User-value properties let you attach custom values to sessions - values that you compute or collect outside of Deepchecks and send in via the SDK. This is the same concept as interaction-level user-value properties, but applied at the session level.

Common use cases include:

Business outcomes - Whether the session resulted in a conversion, a support ticket resolution, or a successful booking
User segments - Tagging sessions by user tier, region, or experiment group
External quality signals - Scores from your own evaluation pipeline, human review results, or CSAT ratings collected after the session

Setting Values via the SDK

Use set_session_property_values() to set one or more property values on a session. Properties are auto-created the first time you set a value - no need to pre-configure them in the UI although possible and recommended.
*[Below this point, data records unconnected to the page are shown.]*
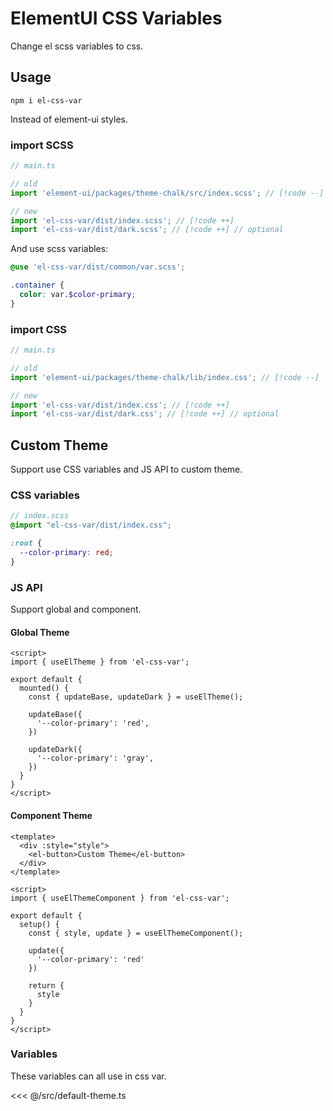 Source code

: # ElementUI CSS Variables

Change el scss variables to css.

## Usage

```shell
npm i el-css-var
```

Instead of element-ui styles.

### import SCSS

```ts
// main.ts

// old
import 'element-ui/packages/theme-chalk/src/index.scss'; // [!code --]

// new
import 'el-css-var/dist/index.scss'; // [!code ++]
import 'el-css-var/dist/dark.scss'; // [!code ++] // optional
```

And use scss variables:

```scss
@use 'el-css-var/dist/common/var.scss';

.container {
  color: var.$color-primary;
}
```

### import CSS

```ts
// main.ts

// old
import 'element-ui/packages/theme-chalk/lib/index.css'; // [!code --]

// new
import 'el-css-var/dist/index.css'; // [!code ++]
import 'el-css-var/dist/dark.css'; // [!code ++] // optional
```

## Custom Theme

Support use CSS variables and JS API to custom theme.

### CSS variables

```scss
// index.scss
@import "el-css-var/dist/index.css";

:root {
  --color-primary: red;
}
```

### JS API

Support global and component.

#### Global Theme

```vue
<script>
import { useElTheme } from 'el-css-var';

export default {
  mounted() {
    const { updateBase, updateDark } = useElTheme();

    updateBase({
      '--color-primary': 'red',
    })

    updateDark({
      '--color-primary': 'gray',
    })
  }
}
</script>
```

#### Component Theme

```vue
<template>
  <div :style="style">
    <el-button>Custom Theme</el-button>
  </div>
</template>

<script>
import { useElThemeComponent } from 'el-css-var';

export default {
  setup() {
    const { style, update } = useElThemeComponent();
    
    update({
      '--color-primary': 'red'
    })
    
    return {
      style
    }
  }
}
</script>
```

### Variables

These variables can all use in css var.

<<< @/src/default-theme.ts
from deepchecks_llm_client import DeepchecksClient

dc_client = DeepchecksClient(host="https://app.deepchecks.com", api_token="YOUR_API_TOKEN")

dc_client.set_session_property_values(
    app_name="my-app",
    version_name="v1",
    session_id="session-abc-123",
    values={
        "Converted": "yes",                  # Categorical — string
        "User Tier": "enterprise",           # Categorical — string
        "CSAT Score": 4.5,                   # Numeric — int or float
        "Topics Discussed": ["billing", "upgrade"],  # Categorical — list of strings
    }
)

Key details:

Numeric properties accept int or float values
Categorical properties accept str or list[str] values

Managing User-Value Properties in the UI

Once a user-value property has been created (either via the SDK or manually in the UI), it appears in the Session Properties tab alongside built-in and prompt properties. From there you can:

View the distribution of values across sessions
Use the property to filter and sort the sessions table

You can also edit user-value properties directly within the single-interaction view.
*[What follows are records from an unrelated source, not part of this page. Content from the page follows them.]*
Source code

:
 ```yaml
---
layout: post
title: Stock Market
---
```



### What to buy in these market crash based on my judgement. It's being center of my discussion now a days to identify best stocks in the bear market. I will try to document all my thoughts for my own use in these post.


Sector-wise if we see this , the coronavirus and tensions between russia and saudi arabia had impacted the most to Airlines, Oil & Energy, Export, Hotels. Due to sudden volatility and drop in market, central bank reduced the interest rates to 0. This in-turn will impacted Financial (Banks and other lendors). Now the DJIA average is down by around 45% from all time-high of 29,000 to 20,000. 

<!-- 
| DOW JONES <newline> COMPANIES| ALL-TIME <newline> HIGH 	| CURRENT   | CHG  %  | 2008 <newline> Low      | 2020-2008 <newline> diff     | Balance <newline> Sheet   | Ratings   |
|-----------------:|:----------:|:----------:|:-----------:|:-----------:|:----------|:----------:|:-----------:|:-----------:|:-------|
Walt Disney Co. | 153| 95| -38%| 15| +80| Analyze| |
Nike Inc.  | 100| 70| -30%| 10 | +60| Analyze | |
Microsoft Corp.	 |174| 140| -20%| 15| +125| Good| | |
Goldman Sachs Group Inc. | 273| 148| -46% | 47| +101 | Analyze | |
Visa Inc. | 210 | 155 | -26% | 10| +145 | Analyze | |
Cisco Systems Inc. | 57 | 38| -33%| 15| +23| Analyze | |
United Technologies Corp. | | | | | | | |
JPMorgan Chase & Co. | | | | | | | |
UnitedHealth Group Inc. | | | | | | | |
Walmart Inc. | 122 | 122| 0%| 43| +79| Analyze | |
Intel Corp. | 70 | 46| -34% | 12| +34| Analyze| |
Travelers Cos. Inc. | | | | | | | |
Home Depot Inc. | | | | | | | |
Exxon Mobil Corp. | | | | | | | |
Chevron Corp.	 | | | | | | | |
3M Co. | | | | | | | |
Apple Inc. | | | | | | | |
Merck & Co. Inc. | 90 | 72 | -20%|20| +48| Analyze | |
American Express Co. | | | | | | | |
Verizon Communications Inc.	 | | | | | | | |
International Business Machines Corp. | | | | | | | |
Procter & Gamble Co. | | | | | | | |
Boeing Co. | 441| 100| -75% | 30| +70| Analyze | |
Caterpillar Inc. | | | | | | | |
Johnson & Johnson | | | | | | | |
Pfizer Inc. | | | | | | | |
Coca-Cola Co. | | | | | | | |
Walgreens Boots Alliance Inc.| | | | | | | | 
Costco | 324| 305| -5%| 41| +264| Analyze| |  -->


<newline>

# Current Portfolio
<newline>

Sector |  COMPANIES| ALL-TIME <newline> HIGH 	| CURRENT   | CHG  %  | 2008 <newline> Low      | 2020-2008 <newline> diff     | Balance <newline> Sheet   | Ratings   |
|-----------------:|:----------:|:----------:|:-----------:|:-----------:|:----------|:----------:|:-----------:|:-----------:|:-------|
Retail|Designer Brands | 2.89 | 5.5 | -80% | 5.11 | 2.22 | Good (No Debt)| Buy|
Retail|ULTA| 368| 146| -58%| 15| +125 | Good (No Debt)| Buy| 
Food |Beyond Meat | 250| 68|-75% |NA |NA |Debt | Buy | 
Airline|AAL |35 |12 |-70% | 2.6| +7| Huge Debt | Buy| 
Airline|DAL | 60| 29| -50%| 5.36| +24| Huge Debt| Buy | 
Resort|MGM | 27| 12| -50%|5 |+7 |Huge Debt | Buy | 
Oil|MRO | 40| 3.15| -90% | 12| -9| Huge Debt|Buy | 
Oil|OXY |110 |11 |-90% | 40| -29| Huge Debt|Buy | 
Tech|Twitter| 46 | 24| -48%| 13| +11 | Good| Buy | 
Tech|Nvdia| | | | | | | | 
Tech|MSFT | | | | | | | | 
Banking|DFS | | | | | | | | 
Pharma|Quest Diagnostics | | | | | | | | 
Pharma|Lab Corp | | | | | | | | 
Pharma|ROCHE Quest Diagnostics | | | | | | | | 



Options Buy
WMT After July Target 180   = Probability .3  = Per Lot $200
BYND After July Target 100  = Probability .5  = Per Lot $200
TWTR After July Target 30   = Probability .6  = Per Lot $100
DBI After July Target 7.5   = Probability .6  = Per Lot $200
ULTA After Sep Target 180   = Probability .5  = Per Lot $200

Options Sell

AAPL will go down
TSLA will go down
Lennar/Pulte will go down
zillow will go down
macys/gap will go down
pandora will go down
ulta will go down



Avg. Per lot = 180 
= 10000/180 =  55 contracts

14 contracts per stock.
Adding Session Properties to Your Application

Session-level properties are added per application from the application's properties configuration.

Via the UI

Navigate to your application's Properties page
Open the Session Properties tab
Click Add Property
Select a built-in property from the available list, or choose Prompt Property to create a custom LLM-evaluated property
If you chose Prompt Property, give it a name, guidelines and test it across different sessions in your app.
Save - the property will begin evaluating new sessions automatically

Recalculating Existing Sessions

After adding a session property, it applies to new sessions going forward. To evaluate sessions that were already logged:

Go to the Session Properties tab
Click Recalculate on the property you want to re-evaluate (upon creating a property this option will be suggested to you automatically)
Optionally filter by version, environment, or time range
Confirm - recalculation runs in the background and results appear as they complete

Note: Recalculation applies to built-in and prompt properties.

Viewing Results

Session property scores appear in the Sessions table alongside each session. Click on a session to see:

Score - The numeric value (1–5) or category
Reasoning - The detailed analysis explaining how the score was determined, with references to specific turns in the conversation

Use session property scores to filter and sort the sessions table, helping you quickly find problematic sessions that need attention.

In addition, averages and aggregations on the session level, both of properties and system metrics, are shown in the Overview screen under the Sessions filter.